In the end, I went to the hospital.  I couldn't wear the mask, as though it didn't when I tried it at home, it kept steaming my glasses up.  I wore gloves going to the appointment (not during the MRI) and antibac-ed my hands every time I went through a door.  And when I returned to the car, I wiped my handbag down, and also the car steering wheel/radio/seatbelt/indicators/doorhandle etc when I returned home again.  Now I'm back home, I'm calm again.  I immediately changed my clothes and put them in the wash, washed my hands and face again.  It may be overkill, but I don't want to be responsible for bringing the virus to my family.

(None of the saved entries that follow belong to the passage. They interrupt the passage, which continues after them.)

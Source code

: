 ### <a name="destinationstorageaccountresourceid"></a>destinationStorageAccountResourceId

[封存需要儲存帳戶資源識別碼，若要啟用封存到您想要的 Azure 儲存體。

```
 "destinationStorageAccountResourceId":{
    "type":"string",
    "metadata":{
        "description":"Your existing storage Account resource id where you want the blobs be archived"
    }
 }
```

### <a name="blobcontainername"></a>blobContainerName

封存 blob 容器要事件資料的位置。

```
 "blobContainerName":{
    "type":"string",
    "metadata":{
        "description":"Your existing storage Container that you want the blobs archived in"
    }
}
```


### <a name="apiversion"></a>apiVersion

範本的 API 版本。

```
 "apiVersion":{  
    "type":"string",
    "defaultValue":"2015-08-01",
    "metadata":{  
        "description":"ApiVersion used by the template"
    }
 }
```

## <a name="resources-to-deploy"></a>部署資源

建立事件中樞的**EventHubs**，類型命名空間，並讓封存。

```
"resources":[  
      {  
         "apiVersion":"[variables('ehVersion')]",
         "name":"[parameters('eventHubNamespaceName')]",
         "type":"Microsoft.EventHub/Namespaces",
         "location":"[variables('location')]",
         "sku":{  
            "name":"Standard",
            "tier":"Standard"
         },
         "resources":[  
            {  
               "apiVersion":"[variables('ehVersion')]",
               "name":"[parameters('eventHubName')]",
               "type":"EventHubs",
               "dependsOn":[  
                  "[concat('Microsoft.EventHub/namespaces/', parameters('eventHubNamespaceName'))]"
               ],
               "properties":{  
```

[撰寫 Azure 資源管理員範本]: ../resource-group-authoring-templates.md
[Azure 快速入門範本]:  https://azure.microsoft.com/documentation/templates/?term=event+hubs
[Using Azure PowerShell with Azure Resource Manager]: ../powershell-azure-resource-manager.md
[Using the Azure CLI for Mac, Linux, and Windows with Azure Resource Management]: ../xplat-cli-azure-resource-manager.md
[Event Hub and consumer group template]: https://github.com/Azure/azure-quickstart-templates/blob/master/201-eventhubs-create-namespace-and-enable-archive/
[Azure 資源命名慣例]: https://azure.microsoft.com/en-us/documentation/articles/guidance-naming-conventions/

This has made me realise how brave loads of our workers are in this country.  I only had to go to hospital for an appointment that took less than 90min.  There are men and women who daily have to go to hospital to care for others, to treat others, to clean the wards where people have died or are dying, maintenance people who ensure all the equipment is running smoothly, people in the kitchens making sure staff and patients are fed, receptionists who are the first faces you see when you go to the hospital or to the department, and then the morticians who are encountering large numbers of people who are dying from the virus.  God bless you all.

I'm back home and am going to stay safe and stay here until the coronavirus has past.  I know at some point I will encounter the virus (it is inevitable) and I hope initially that I don't suffer badly, but also that it will be after the peak of this pandemic has passed.